Constantin se déclare prêt à offrir son soutien aux Alliés et à faire entrer son pays dans la bataille, afin de libérer les populations grecques d’Asie mineure du joug ottoman. Mais le roi se retrouve confronté à l’opposition de son état-major , Ioannis Metaxas, menace de démissionner si la Grèce entre en guerre. Constantin fait marche arrière, ce qui provoque la fureur de Venizélos.
le 6 mars Face au front commun du roi, de l’armée et de la majorité du gouvernement, le Premier ministre finit par donner sa démission .
jackv
Posté le :
08.12.2009 21:43

aulnay sous bois - france
Hors ligne
Constantin Ier tombe gravement malade. L’opinion publique s’émeut de la situation, d’autant qu’une rumeur, propagée par les vénizélistes, dit que la reine a blessé le roi au cours d’une dispute où elle prétendait le forcer à entrer en guerre aux côtés de l’empereur Guillaume , cette rumeur indique aussi que le roi recouvre partiellement la santé après avoir embrassé l’image pieuse (l'icône miraculeuse de la Vierge à l'Enfant censée soigner les malades).

Dimitrios Gounaris,premier ministre après le départ de Venizélos, propose l’intervention de son pays dans le conflit en échange de la protection des Alliés contre une éventuelle attaque bulgare. L’Entente, désireuse de nouer une alliance avec Sofia, refuse l’accord.
Campagne de Serbie (1915).

En 1915, le Royaume de Serbie est exsangue, les guerres qui durent depuis près de 3 ans. La Serbie se trouve isolée et son plus probable allié, le Royaume de Grèce, ne répond pas à ses appels à l'aide. Malgré ses victoires la Serbie doit employer une stratégie de défense passive.
juin 1915, des élections législatives donnent la victoire aux venizélistes, Constantin Ier, convalescent, reprend la tête du pays et le 16 août rappelle Venizélos à la tête du cabinet

6 septembre 1915, le Royaume de Bulgarie signe un traité d'alliance avec les puissances centrales qui promettent au roi Ferdinand, la Macédoine et une bonne partie de la Serbie traditionnelle. L’invasion de la Serbie permettrait aux austro-allemands d'avoir la Bulgarie à leurs côtés.

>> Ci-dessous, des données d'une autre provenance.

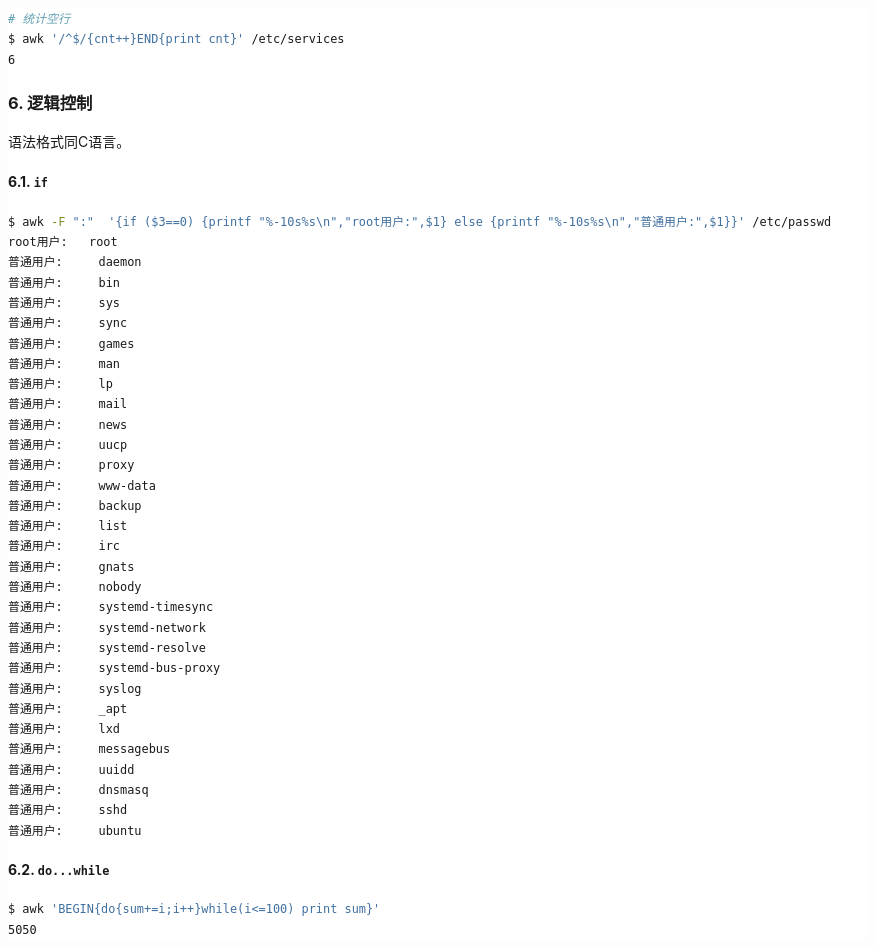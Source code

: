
 ```bash
# 统计空行
$ awk '/^$/{cnt++}END{print cnt}' /etc/services
6
```

### 6. 逻辑控制

语法格式同C语言。

#### 6.1. `if`

```bash
$ awk -F ":"  '{if ($3==0) {printf "%-10s%s\n","root用户:",$1} else {printf "%-10s%s\n","普通用户:",$1}}' /etc/passwd
root用户:   root
普通用户:     daemon
普通用户:     bin
普通用户:     sys
普通用户:     sync
普通用户:     games
普通用户:     man
普通用户:     lp
普通用户:     mail
普通用户:     news
普通用户:     uucp
普通用户:     proxy
普通用户:     www-data
普通用户:     backup
普通用户:     list
普通用户:     irc
普通用户:     gnats
普通用户:     nobody
普通用户:     systemd-timesync
普通用户:     systemd-network
普通用户:     systemd-resolve
普通用户:     systemd-bus-proxy
普通用户:     syslog
普通用户:     _apt
普通用户:     lxd
普通用户:     messagebus
普通用户:     uuidd
普通用户:     dnsmasq
普通用户:     sshd
普通用户:     ubuntu
```

#### 6.2. `do...while`

```bash
$ awk 'BEGIN{do{sum+=i;i++}while(i<=100) print sum}'
5050
```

Septembre 1915 Venizélos demande au souverain de proclamer la mobilisation générale suite à l’attaque contre la Serbie (alliée à la Grèce depuis 1913), le roi refuse. Le Premier ministre menace de donner à nouveau sa démission. Constantin finit donc par proclamer la mobilisation mais fait savoir à l’armée qu’il s’agit là d’une mesure défensive.

Le 3 octobre, Venizélos invite les Alliés à occuper le port de Thessalonique .Constantin le renvoie au moment où les forces franco-italo-anglaises débarquent dans la ville

6 octobre, l'offensive est lancée au Nord, et les Austro-allemands prennent Belgrade
le 9 Ils progressent alors vers le Sud tout en rencontrant une vive résistance de la part des Serbes.

14, les Bulgares passent à l'offensive
La retraite des serbes vers la Macédoine est un échec, idem pour l'expédition franco-britannique au Sud qui vient leurs prêter main forte.

1er au 12 décembre, faute de n'avoir pu progresser, les troupes alliées se replient sur Salonique Les Serbes sont alors contraints de diriger leur retraite vers l'Ouest, vers l'Albanie.
En décembre, les troupes serbes atteignent les rivages de l’Adriatique, leurs alliés italiens évacuent l'armée serbe en bateau. L'Albanie se voit ensuite occupée par les Autrichiens .le roi mène une politique de plus en plus favorable à la Triplice.

Athènes proteste contre le transfert de l’armée serbe à Corfou puis à Thessalonique.
Des ordres sont donnés aux frontières de ne pas s’opposer à une éventuelle avancée bulgare dans le pays, ce qui se produit le 27 mai 1916.
avril 1916 Constantin Ier proclame symboliquement, l’annexion de l’Épire du Nord à la Grèce dans le but de protester contre l’intervention italienne en Albanie
L'écrasement de la Serbie va figer la guerre dans les Balkans jusqu'en 1918.